If you've been searching for transitional housing, you've probably seen both terms used as if they mean the same thing. They don't. The differences matter when you're choosing where to live in early recovery.
Quick comparison
| Feature | Halfway house | Sober living (NARR Level II) |
|---|---|---|
| Who runs it | Government / corrections agency | Private operator (e.g. Rising Sun) |
| Who lives there | Often court-mandated or post-treatment | Voluntary residents in recovery |
| How you pay | Subsidized or government-funded | Resident-paid rent |
| Length of stay | Limited (typically 3–6 months) | Open-ended (most stay 6–12+ months) |
| Programming | Mandatory programming and case workers | Peer-led with house manager oversight |
| Drug testing | Yes | Yes (random) |
Halfway houses
Halfway houses are typically government-funded or court-mandated transitional residences. They often serve people transitioning out of incarceration or inpatient treatment, with mandatory stays, strict structure, and limits on length of residency. Many halfway houses have curfews, mandatory programming, and case workers.
Sober living homes
Sober living homes are privately operated, peer-based residences. Residents choose to be there, pay rent, and stay as long as they need to. Rules are strict around sobriety and accountability, but residents control their work schedules, recovery meetings, and daily lives.

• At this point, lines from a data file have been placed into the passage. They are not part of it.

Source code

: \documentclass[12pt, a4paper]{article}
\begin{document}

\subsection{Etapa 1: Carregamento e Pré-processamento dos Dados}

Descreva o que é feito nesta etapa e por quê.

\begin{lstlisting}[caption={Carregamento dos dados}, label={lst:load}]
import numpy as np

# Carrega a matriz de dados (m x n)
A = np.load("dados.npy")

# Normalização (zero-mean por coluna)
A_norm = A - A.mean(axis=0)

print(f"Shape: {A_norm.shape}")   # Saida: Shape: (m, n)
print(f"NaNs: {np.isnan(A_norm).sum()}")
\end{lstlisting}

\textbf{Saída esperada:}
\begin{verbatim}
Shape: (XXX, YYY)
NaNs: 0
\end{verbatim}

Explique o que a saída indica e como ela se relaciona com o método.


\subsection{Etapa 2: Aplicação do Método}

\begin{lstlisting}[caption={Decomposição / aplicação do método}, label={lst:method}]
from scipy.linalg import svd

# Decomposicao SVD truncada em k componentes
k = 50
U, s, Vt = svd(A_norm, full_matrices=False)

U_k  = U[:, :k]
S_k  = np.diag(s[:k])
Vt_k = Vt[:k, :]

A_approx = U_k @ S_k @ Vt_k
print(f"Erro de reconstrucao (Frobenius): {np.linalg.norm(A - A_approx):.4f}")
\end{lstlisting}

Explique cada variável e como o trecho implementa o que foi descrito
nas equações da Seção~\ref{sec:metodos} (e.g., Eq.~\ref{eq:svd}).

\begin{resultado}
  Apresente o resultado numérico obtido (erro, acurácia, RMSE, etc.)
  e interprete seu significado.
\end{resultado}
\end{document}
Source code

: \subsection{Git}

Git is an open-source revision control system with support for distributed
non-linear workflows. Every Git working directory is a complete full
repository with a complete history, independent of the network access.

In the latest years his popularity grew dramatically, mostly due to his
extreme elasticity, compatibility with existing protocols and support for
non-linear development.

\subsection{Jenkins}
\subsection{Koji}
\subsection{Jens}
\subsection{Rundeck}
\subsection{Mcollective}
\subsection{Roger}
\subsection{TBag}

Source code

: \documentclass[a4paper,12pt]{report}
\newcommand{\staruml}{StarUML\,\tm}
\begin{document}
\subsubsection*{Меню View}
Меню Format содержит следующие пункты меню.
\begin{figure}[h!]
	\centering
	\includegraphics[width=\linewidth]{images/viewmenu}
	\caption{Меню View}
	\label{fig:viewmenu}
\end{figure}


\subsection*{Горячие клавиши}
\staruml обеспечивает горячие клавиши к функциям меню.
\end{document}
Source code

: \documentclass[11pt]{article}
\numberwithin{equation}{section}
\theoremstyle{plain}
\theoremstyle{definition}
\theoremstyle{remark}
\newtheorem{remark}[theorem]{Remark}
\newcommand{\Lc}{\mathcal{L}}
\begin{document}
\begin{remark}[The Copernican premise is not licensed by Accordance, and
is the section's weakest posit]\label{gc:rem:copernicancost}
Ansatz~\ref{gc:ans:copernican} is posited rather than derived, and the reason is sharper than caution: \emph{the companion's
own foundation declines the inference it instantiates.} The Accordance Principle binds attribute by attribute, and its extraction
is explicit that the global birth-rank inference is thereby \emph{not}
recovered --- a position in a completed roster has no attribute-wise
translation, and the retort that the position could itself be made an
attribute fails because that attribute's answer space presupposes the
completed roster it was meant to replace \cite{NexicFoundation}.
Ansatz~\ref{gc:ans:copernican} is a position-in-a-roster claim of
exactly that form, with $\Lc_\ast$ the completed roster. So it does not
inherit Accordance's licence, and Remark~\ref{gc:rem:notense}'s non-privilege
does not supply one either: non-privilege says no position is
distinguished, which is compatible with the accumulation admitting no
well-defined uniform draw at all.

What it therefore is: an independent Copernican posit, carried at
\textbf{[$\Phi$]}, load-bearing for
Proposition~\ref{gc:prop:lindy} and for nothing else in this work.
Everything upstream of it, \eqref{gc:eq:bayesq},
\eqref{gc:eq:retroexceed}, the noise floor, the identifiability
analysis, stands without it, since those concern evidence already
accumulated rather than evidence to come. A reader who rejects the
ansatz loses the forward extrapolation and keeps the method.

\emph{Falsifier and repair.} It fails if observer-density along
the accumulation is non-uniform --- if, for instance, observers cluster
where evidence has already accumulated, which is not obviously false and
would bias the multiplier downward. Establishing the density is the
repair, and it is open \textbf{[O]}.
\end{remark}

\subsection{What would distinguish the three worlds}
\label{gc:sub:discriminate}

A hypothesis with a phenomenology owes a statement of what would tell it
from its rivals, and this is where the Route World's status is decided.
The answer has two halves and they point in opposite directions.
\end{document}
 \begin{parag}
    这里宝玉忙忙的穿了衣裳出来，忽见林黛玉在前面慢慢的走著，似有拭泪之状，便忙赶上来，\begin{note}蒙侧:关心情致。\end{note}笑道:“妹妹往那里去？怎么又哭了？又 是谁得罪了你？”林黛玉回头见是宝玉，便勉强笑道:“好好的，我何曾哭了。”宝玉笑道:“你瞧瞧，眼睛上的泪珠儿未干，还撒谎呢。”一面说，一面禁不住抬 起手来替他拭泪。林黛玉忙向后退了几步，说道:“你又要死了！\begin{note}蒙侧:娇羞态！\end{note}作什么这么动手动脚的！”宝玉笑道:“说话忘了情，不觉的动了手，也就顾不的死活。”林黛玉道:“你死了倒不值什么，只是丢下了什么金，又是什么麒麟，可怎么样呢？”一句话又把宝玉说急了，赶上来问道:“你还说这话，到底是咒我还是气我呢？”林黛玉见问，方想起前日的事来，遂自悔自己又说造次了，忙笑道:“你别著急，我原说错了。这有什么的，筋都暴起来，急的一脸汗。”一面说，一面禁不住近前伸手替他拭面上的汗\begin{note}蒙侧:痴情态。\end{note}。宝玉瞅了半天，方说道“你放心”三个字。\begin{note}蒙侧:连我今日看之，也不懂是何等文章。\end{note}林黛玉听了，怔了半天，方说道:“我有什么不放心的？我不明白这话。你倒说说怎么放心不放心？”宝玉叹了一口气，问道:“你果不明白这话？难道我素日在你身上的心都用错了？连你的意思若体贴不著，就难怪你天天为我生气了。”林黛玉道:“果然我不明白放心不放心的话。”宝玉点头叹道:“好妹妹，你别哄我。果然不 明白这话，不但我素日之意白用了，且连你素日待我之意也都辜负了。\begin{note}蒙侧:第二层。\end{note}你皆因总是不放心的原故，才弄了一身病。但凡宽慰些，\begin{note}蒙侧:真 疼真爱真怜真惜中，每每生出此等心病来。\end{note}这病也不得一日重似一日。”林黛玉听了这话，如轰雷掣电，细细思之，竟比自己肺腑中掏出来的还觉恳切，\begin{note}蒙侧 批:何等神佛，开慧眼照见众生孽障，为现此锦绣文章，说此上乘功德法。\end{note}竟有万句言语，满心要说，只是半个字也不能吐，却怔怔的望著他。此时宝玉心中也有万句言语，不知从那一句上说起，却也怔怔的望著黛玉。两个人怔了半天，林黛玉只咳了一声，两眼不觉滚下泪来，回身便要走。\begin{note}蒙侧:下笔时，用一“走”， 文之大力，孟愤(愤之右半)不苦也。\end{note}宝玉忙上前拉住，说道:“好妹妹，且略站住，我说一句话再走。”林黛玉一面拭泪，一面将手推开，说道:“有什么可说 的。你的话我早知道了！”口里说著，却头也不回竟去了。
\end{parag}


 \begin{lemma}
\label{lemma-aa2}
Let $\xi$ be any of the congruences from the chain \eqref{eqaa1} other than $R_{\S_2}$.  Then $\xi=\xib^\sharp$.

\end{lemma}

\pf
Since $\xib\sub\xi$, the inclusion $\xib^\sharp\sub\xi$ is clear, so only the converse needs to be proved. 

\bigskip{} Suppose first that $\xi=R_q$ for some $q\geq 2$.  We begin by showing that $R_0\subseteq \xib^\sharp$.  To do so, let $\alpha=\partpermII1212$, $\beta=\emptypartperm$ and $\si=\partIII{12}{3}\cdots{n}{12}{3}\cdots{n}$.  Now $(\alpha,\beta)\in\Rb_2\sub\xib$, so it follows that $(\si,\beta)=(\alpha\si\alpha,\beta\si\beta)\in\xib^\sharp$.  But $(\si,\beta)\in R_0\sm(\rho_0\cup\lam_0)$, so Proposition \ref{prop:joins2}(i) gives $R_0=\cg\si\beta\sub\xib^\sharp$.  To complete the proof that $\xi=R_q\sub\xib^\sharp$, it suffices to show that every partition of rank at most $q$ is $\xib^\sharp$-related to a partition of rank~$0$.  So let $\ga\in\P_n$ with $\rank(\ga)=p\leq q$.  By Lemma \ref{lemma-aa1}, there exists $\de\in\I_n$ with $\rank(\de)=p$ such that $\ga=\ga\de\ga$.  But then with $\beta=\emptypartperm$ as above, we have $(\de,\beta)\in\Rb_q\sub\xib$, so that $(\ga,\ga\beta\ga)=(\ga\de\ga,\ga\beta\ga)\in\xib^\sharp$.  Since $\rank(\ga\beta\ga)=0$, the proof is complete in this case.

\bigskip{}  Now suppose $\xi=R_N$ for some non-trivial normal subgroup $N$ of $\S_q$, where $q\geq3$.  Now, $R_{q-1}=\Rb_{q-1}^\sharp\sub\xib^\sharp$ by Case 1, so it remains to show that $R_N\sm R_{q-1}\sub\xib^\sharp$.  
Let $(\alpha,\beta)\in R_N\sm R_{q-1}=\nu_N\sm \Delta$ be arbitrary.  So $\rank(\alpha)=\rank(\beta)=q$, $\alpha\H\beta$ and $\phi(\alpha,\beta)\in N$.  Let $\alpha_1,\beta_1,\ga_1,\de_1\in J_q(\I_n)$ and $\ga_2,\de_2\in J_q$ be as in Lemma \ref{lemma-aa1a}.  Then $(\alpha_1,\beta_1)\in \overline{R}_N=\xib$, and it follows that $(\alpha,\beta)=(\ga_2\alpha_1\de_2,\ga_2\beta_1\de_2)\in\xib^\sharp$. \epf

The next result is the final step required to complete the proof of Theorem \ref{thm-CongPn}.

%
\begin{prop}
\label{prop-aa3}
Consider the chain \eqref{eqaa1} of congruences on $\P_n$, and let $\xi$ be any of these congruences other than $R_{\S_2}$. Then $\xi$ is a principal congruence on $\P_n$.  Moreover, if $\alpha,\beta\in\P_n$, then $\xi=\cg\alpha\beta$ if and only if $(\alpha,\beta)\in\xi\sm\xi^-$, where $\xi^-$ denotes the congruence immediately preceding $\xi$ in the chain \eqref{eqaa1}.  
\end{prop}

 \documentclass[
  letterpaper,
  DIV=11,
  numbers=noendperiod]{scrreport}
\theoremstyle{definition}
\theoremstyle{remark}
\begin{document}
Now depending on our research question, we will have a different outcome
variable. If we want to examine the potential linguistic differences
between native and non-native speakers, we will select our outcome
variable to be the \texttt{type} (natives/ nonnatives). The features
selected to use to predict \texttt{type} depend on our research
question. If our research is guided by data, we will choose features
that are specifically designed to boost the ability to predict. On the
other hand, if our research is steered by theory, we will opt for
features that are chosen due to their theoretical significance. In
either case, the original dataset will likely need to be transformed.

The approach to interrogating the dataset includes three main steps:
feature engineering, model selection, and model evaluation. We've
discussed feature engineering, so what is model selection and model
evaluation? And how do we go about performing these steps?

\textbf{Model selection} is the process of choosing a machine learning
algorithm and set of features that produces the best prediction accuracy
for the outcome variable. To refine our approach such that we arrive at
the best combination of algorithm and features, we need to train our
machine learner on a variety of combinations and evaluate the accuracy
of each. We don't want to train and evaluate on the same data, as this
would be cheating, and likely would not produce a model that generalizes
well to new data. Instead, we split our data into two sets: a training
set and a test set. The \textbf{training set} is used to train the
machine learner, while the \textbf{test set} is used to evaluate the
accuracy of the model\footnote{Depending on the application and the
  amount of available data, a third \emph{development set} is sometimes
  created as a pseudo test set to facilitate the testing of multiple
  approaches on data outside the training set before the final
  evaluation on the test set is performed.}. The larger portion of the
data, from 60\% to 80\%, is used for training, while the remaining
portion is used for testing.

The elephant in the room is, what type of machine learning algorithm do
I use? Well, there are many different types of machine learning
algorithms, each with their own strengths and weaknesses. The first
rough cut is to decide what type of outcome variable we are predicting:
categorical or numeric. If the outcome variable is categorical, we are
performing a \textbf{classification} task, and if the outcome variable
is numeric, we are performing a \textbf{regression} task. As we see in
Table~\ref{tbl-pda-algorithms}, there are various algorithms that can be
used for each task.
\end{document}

NARR classifies sober living homes into four levels of support. Most Rising Sun homes operate at NARR Level II — peer-run with a house manager — which research consistently associates with the strongest long-term outcomes for adults in early recovery.
Which is right for you?
If you're leaving incarceration and a halfway house is required as part of release, follow that requirement. If you have the choice — for example after inpatient treatment or after completing a halfway house stay — sober living offers more flexibility while keeping the structure that early recovery needs.
Where Rising Sun fits
Rising Sun is sober living, not a halfway house. We serve residents leaving treatment, residents leaving IDOC, and residents whose home environments make sobriety harder. We're privately operated, peer-supported, and structured around long-term recovery.